アルゼンチン,ブエノスアイレスとは時差が12時間,日本とは夜と昼が逆転した地球の裏側で,IOC総会は開かれていた。安倍総理をはじめとして関係者がやきもきする中,一次投票でトップを獲得,2位が同票と云うハプニング付きで,前評判の高かったマドリードが脱落し,イスタンブールとの決選投票になったとのことだった。

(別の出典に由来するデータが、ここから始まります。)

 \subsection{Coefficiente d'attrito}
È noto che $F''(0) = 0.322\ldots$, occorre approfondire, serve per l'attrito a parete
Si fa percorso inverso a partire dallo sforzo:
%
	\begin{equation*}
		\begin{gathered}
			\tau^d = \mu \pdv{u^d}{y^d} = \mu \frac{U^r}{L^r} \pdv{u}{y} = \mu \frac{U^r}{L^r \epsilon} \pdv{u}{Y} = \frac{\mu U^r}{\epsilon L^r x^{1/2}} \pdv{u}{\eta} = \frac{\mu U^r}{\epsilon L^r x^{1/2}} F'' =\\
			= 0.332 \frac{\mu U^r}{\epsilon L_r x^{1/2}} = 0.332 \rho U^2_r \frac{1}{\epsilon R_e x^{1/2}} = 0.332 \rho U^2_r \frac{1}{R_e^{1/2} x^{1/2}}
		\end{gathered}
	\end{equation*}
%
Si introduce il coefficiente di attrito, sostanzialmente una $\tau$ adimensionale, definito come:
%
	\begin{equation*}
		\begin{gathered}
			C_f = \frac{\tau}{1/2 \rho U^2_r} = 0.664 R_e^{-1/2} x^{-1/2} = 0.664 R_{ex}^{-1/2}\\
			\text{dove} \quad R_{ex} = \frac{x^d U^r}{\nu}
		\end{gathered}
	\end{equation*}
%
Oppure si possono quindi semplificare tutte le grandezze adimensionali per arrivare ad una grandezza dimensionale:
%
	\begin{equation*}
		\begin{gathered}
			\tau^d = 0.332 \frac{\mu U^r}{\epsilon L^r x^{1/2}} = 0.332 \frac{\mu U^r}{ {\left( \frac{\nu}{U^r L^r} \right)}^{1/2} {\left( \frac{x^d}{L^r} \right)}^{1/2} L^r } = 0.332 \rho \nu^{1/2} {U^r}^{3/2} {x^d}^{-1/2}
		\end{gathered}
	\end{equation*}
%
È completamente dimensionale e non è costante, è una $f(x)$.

招致委員のチームワーク,プレゼンテーションの素晴らしさなど,称賛する声は大きい。確かに,前評判通りに決まらないことがここ何回か繰り返されており,今回の東京もどうなるか微妙だったようである。特に,最終局面で福島の汚染水問題が大きく取り上げられ,マイナス要素になり,接戦が噂されていた。マドリード優勢との声もあり,また2024年パリが立候補することから,ヨーロッパが続くことは難しく,ヨーロッパの票が割れるとの観測もあったようである。招致委員はじめ,裏方の人々の地道な努力が結実した瞬間だった。
オリンピックはスポーツの祭典であるが,それ以上に経済効果など国全体へ与える影響も大きく,且つ若者に夢を与えるものとしては絶好の機会である。日本全体が,56年前の感動に再び包まれることと思っている。
東京オリンピック(1964年)の想い出
当時,私は高校3年生だった。10月10日がオリンピックの開催日だった。大学受験を控えた中,2週間はオリンピックで明け暮れしたが,私自身はあまりテレビにかじりついていたようには記憶していない。東洋の魔女がバレーボールで優勝するなど日本中が沸き立ったことを微かに記憶している。また,柔道や体操は当時はお家芸として,確実に金メダルを獲っていたようである。とにかく,日本中が一体となってオリンピックを歓迎し,歓喜に涌いた記憶が朧気ながらある。
日本の各地を聖火がリレーされ,実家の自宅前の中仙道を聖火ランナーが走り,陸上部だった同級生が聖火ランナーで走った記憶もある。高校生だったので,景気がどうだったかと云う感覚は全くなかったが,日本が高度成長期に向かうトリガだったようで,各地のインフラが充実されていく源になったようである。スポーツの祭典であるオリンピックを通じ,日本人の持てるエネルギーがかき立てられ,高度成長に突き進んで行ったのである。
東海道新幹線が東京オリンピック開催に向けて開通した。これも,早くから工事が始まり,通っていた中学校の木造2階建ての校舎の上を通過することになり,通学中に新幹線予定地の測量が始まり,卒業して間もなく学んだ木造校舎が取り壊され,鉄筋3階建ての新校舎に移転することになった。だから,今も新幹線が中学校の校舎の直ぐ横を走っている。当時は現在のような防音壁もなく,土が盛り上げられその上を線路が走り,周りを金網で囲われただけの状態であり騒音も大きく,シャーと云う新幹線の騒音が実家からも聞けたほどだった。やはり,新幹線の開通は大きなエポックメイキングだった。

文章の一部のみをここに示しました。